● Work request
Provide a character-exact reproduction of the lines from the line with "int test_conversions(bool const & afficher);" to the end of the entries.

================

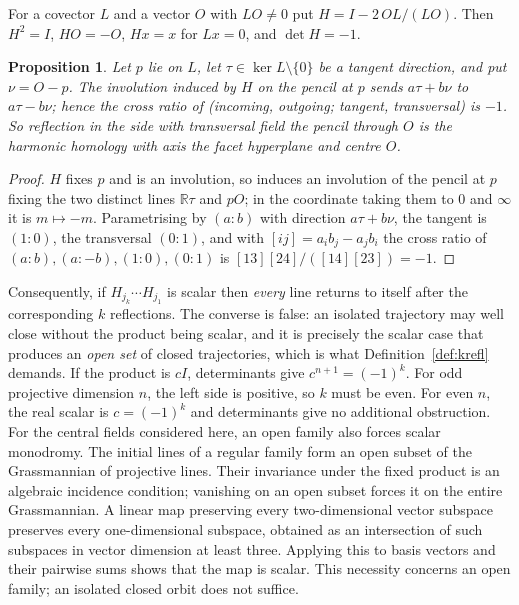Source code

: \documentclass[11pt,a4paper]{article}
\theoremstyle{plain}
\newtheorem{proposition}[theorem]{Proposition}
\theoremstyle{definition}
\theoremstyle{remark}
\begin{document}
For a covector $L$ and a vector $O$ with $LO\neq0$ put $H=I-2\,OL/(LO)$. Then
$H^2=I$, $HO=-O$, $Hx=x$ for $Lx=0$, and $\det H=-1$.

\begin{proposition}\label{prop:law}
Let $p$ lie on $L$, let $\tau\in\ker L\setminus\{0\}$ be a tangent direction, and
put $\nu=O-p$. The involution induced by $H$
on the pencil at $p$ sends $a\tau+b\nu$ to $a\tau-b\nu$; hence the cross ratio of
(incoming, outgoing; tangent, transversal) is $-1$. So reflection in the side with
transversal field the pencil through $O$ \emph{is} the harmonic homology with axis
the facet hyperplane and centre $O$.
\end{proposition}

\begin{proof}
$H$ fixes $p$ and is an involution, so induces an involution of the pencil at $p$
fixing the two distinct lines $\mathbb{R}\tau$ and $pO$; in the coordinate taking them to $0$
and $\infty$ it is $m\mapsto-m$. Parametrising by $(a:b)$ with direction
$a\tau+b\nu$, the tangent is $(1:0)$, the transversal $(0:1)$, and with
$[ij]=a_ib_j-a_jb_i$ the cross ratio of $(a:b),(a:-b),(1:0),(0:1)$ is
$[13][24]/([14][23])=-1$.
\end{proof}

Consequently, if $H_{j_k}\cdots H_{j_1}$ is scalar then \emph{every} line returns to
itself after the corresponding $k$ reflections. The converse is false: an isolated
trajectory may well close without the product being scalar, and it is precisely the
scalar case that produces an \emph{open set} of closed trajectories, which is what
Definition~\ref{def:krefl} demands. If the product is $cI$, determinants give
$c^{n+1}=(-1)^k$. For odd projective dimension $n$, the left side is positive,
so $k$ must be even. For even $n$, the real scalar is $c=(-1)^k$ and
determinants give no additional obstruction.
For the central fields considered here, an open family also forces scalar
monodromy. The initial lines of a regular family form an open subset of the
Grassmannian of projective lines. Their invariance under the fixed product
is an algebraic incidence condition; vanishing on an open subset forces
it on the entire Grassmannian. A linear map preserving every two-dimensional
vector subspace preserves every one-dimensional subspace, obtained as an
intersection of such subspaces in vector dimension at least three.
Applying this to basis vectors and their pairwise sums shows that the map
is scalar. This necessity concerns an open family; an isolated closed orbit
does not suffice.
\end{document}
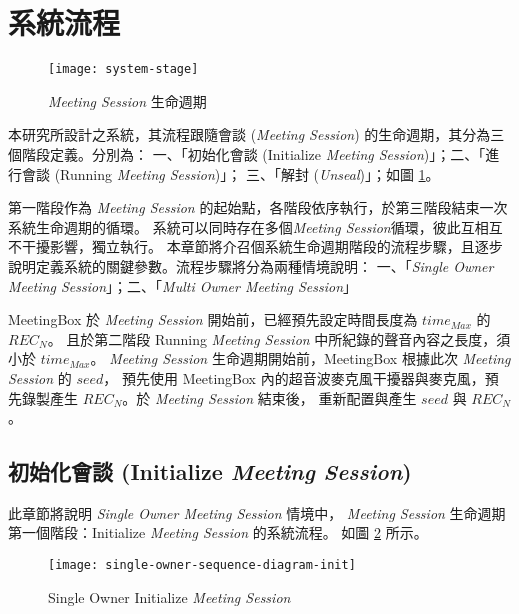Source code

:\section{系統流程}

\begin{figure}[H]
    \centering
    \texttt{[image: system-stage]}
    \caption{{\it Meeting Session} 生命週期}
    \label{fig.system-stage}
\end{figure}

    本研究所設計之系統，其流程跟隨會談 ({\it Meeting Session}) 的生命週期，其分為三個階段定義。分別為：
一、「初始化會談 (Initialize {\it Meeting Session})」；二、「進行會談 (Running {\it Meeting Session})」；
三、「解封 ({\it Unseal})」；如圖 \ref{fig.system-stage}。

    第一階段作為 {\it Meeting Session} 的起始點，各階段依序執行，於第三階段結束一次系統生命週期的循環。
系統可以同時存在多個{\it Meeting Session}循環，彼此互相互不干擾影響，獨立執行。
本章節將介召個系統生命週期階段的流程步驟，且逐步說明定義系統的關鍵參數。流程步驟將分為兩種情境說明：
一、「{\it Single Owner Meeting Session}」；二、「{\it Multi Owner Meeting Session}」

    MeetingBox 於 {\it Meeting Session} 開始前，已經預先設定時間長度為 $time_{Max}$ 的 $REC_{N}$。
且於第二階段 Running {\it Meeting Session} 中所紀錄的聲音內容之長度，須小於  $time_{Max}$。
{\it Meeting Session} 生命週期開始前，MeetingBox 根據此次 {\it Meeting Session} 的 $seed$，
預先使用 MeetingBox 內的超音波麥克風干擾器與麥克風，預先錄製產生 $REC_{N}$。於 {\it Meeting Session} 結束後，
重新配置與產生 $seed$ 與 $REC_{N}$。


\subsection{初始化會談 (Initialize {\it Meeting Session})}

    此章節將說明 {\it Single Owner Meeting Session} 情境中，
{\it Meeting Session} 生命週期第一個階段：Initialize {\it Meeting Session} 的系統流程。
如圖 \ref{fig.s-o-init} 所示。

\begin{figure}[H]
    \centering
    \texttt{[image: single-owner-sequence-diagram-init]}
    \caption{Single Owner Initialize {\it Meeting Session}}
    \label{fig.s-o-init}
\end{figure}

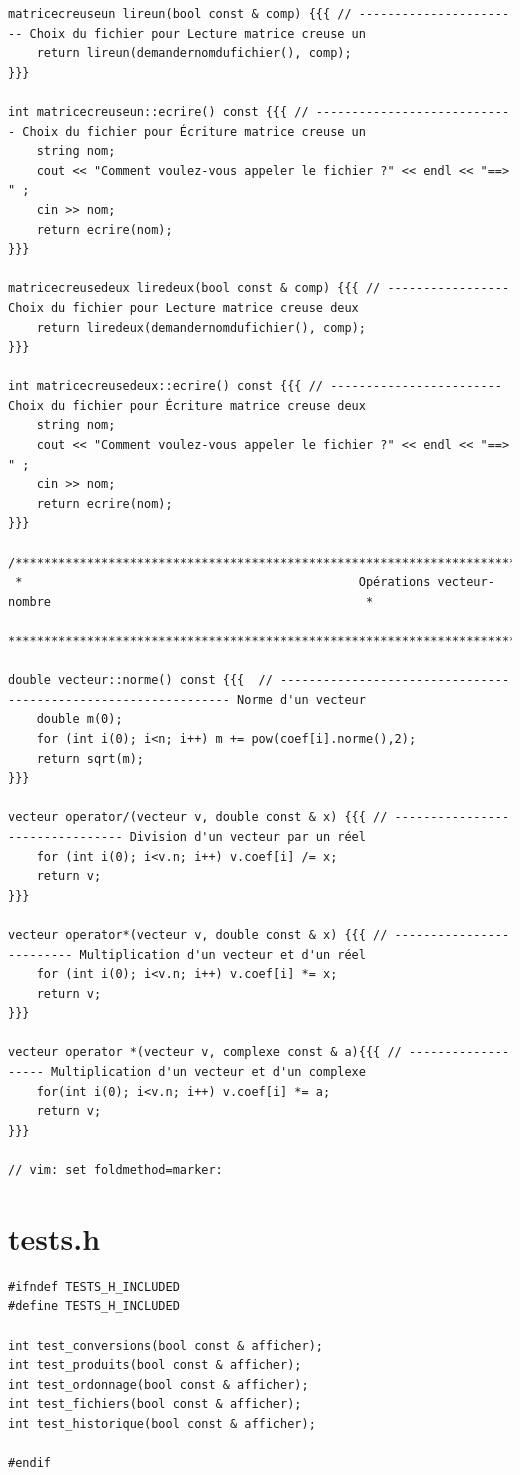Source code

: \documentclass[a4paper]{article}
\begin{document}
\begin{verbatim}
matricecreuseun lireun(bool const & comp) {{{ // ----------------------- Choix du fichier pour Lecture matrice creuse un
    return lireun(demandernomdufichier(), comp);
}}}

int matricecreuseun::ecrire() const {{{ // ---------------------------- Choix du fichier pour Écriture matrice creuse un
    string nom;
    cout << "Comment voulez-vous appeler le fichier ?" << endl << "==> " ;
    cin >> nom;
    return ecrire(nom);
}}}

matricecreusedeux liredeux(bool const & comp) {{{ // ----------------- Choix du fichier pour Lecture matrice creuse deux
    return liredeux(demandernomdufichier(), comp);
}}}

int matricecreusedeux::ecrire() const {{{ // ------------------------ Choix du fichier pour Écriture matrice creuse deux
    string nom;
    cout << "Comment voulez-vous appeler le fichier ?" << endl << "==> " ;
    cin >> nom;
    return ecrire(nom);
}}}

/**********************************************************************************************************************
 *                                               Opérations vecteur-nombre                                            *
 **********************************************************************************************************************/

double vecteur::norme() const {{{  // --------------------------------------------------------------- Norme d'un vecteur
    double m(0);
	for (int i(0); i<n; i++) m += pow(coef[i].norme(),2);
    return sqrt(m);
}}}

vecteur operator/(vecteur v, double const & x) {{{ // -------------------------------- Division d'un vecteur par un réel
	for (int i(0); i<v.n; i++) v.coef[i] /= x;
    return v;
}}}

vecteur operator*(vecteur v, double const & x) {{{ // ------------------------- Multiplication d'un vecteur et d'un réel
	for (int i(0); i<v.n; i++) v.coef[i] *= x;
    return v;
}}}

vecteur operator *(vecteur v, complexe const & a){{{ // ------------------- Multiplication d'un vecteur et d'un complexe
    for(int i(0); i<v.n; i++) v.coef[i] *= a;
    return v;
}}}

// vim: set foldmethod=marker:
\end{verbatim}

\section{tests.h}
\begin{verbatim}
#ifndef TESTS_H_INCLUDED
#define TESTS_H_INCLUDED

int test_conversions(bool const & afficher);
int test_produits(bool const & afficher);
int test_ordonnage(bool const & afficher);
int test_fichiers(bool const & afficher);
int test_historique(bool const & afficher);

#endif
\end{verbatim}
\end{document}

================

● Written answer
int test_conversions(bool const & afficher);
int test_produits(bool const & afficher);
int test_ordonnage(bool const & afficher);
int test_fichiers(bool const & afficher);
int test_historique(bool const & afficher);

#endif
\end{verbatim}
\end{document}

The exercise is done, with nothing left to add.